К акрилексу П-6 добавляют буфер (30 мМ KCl, 20 мМ TrisHCl, pH 7-8, 5 мМ ЭДТА). Буфера должно быть около 10 объёмов. Оставляют при комнатной температуре в течение 20 минут. Далее кипятят на водяной бане в течение 5 мин. (Хранится в холодильнике на +4).

В колонки на планшете добавляют сорбент и помещают в планшет для элюции, центрифугируют 30 сек.

Далее добавляют по 50 мкл воды в лунки с сорбентом, центрифугируют 30 сек. Процедуру повторяют 5 раз.

Планшет с колонками переносят в новый планшет для элюции ДНК.

На колонку наносят 40 мкл ДНК, центрифугируют 30 сек.

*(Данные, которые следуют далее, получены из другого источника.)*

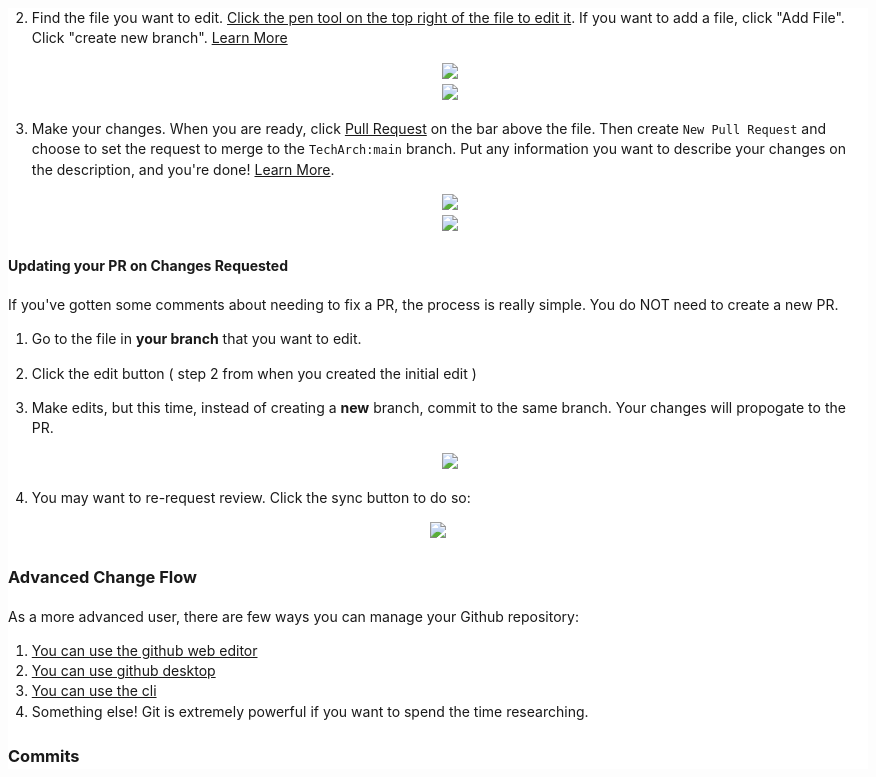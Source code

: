 2. Find the file you want to edit. [Click the pen tool on the top right of the
   file to edit it]([https://www.youtube.com/watch?v=uE2DxUfZjtE](https://docs.github.com/en/repositories/working-with-files/managing-files/editing-files)). If you want to add a file, click "Add File". Click "create new branch". [Learn More](https://docs.github.com/en/repositories/working-with-files/managing-files/editing-files)
   
   <div align="center"><img width=400 src=https://user-images.githubusercontent.com/8604639/196453797-8cf73fee-e032-44d0-a32b-fcdf7dccf3fc.png></div>
   <div align="center"><img width=400 src=https://user-images.githubusercontent.com/8604639/196456484-ac4160a4-657d-4ef3-bca5-21ad0fa9d8e8.png></div>

3. Make your changes. When you are ready, click [Pull
   Request](https://youtu.be/rgbCcBNZcdQ?t=205) on the bar above the file. Then
   create `New Pull Request` and choose to set the request to merge to the
   `TechArch:main` branch. Put any information you want to describe your changes
   on the description, and you're done! [Learn More](https://docs.github.com/en/pull-requests/collaborating-with-pull-requests/proposing-changes-to-your-work-with-pull-requests/creating-a-pull-request-from-a-fork).
   
   <div align="center"><img width=400 src=https://user-images.githubusercontent.com/8604639/196454843-23080862-1f8a-4514-a3e0-59bfb9350adf.png></div>
   <div align="center"><img width=400 src=https://user-images.githubusercontent.com/8604639/196454824-a20039f9-ab87-4806-b321-891eea222438.png></div>

#### Updating your PR on Changes Requested

If you've gotten some comments about needing to fix a PR, the process is really
simple. You do NOT need to create a new PR. 

1. Go to the file in **your branch** that you want to edit. 
2. Click the edit button ( step 2 from when you created the initial edit )
3. Make edits, but this time, instead of creating a **new** branch, commit to
   the same branch. Your changes will propogate to the PR. 
   
   <div align="center"><img width=400 src=https://user-images.githubusercontent.com/8604639/199773674-443fbf9d-1a2b-4968-87d8-45b9adff21ab.png></div>

4. You may want to re-request review. Click the sync button to do so:
   
  <div align="center"><img width=400 src=https://user-images.githubusercontent.com/8604639/199774182-74614cdb-f7ad-4cd0-8a6d-50d9a92fd127.png></div>


### Advanced Change Flow

As a more advanced user, there are few ways you can manage your Github
repository:

1. [You can use the github web
   editor](https://docs.github.com/en/codespaces/the-githubdev-web-based-editor)
2. [You can use github desktop](https://desktop.github.com/)
3. [You can use the
   cli](https://git-scm.com/book/en/v2/Getting-Started-The-Command-Line)
4. Something else! Git is extremely powerful if you want to spend the time
   researching.

### Commits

Секвенирующая реакция содержит общую смесь из расчёта на 1 образец ДНК:

BigDye 3.1 0.5 мкл

Буфер для BigDye 3 мкл

Праймер 10Х 2 мкл

Вода 6,5 мкл

ДНК 3 мкл.

Амплификацию проводят при следующих параметрах

96 – 30 сек

96 – 8 сек 6 циклов

60 – 3мин

96 – 8 сек

50 – 5 сек 20 циклов

60 – 3 мин

Далее ДНК переосаждают изопропиловым спиртом и отмывают этанолом.

Денатурирующий электрофорез белков в пааг.

Полученный при осаждении клеток осадок ресуспендировать в 50-300 мкл Tris-HCl pH 8,0. Для лизирования клеток добавляют к каждому образцу по 100 мкл воды и по 100 мкл буфера с меркаптоэтанолом и SDS. Далее ставят на водяную баню на 5 минут. Для разрушения геномной ДНК на образцы действуют ультразвуком.

Условия проведения электрофореза:

разделяющий гель (нижний): 10-15% ПААГ, 0.75 М TrisHCl pH 8.9 (3М 4х);

концентрирующий гель (верхний): 8-10% ПААГ, 0.075 М TrisHCl pH 6.7 (0.6М 8х);

верхний электродный буфер: 1х трис-глициновый буфер, 0.1% SDS;

нижний электродный буфер: 60 мМ TrisHCl pH 8.9.

Для приготовления 15 мл 12,5% разделяющего геля смешивают:

3,75 мл - 4 х TrisHCl pH8.9 (3 M)

6,25 мл - 30% акриламид

4,65 мл - воды

15 мкл - TEMED

200 мкл - 10% персульфат аммония.

Для приготовления 4 мл концентрирующего геля смешивают:

750 мл - 8 х TrisHCl pH6.7 (0.6 M)

1 мл - 30% акриламид

2,2 мл - воды

4 мкл - TEMED

40 мкл - 10% персульфат аммония.

Проводят электрофорез при напряженности электрического поля 15-20 В/см в течение 1,5-3 часов (пока краска не дойдет 1-2 см до нижнего края геля). После электрофореза гель красят около 12 часов в окрашивающем растворе. Далее краску отмывают промывочным буфером.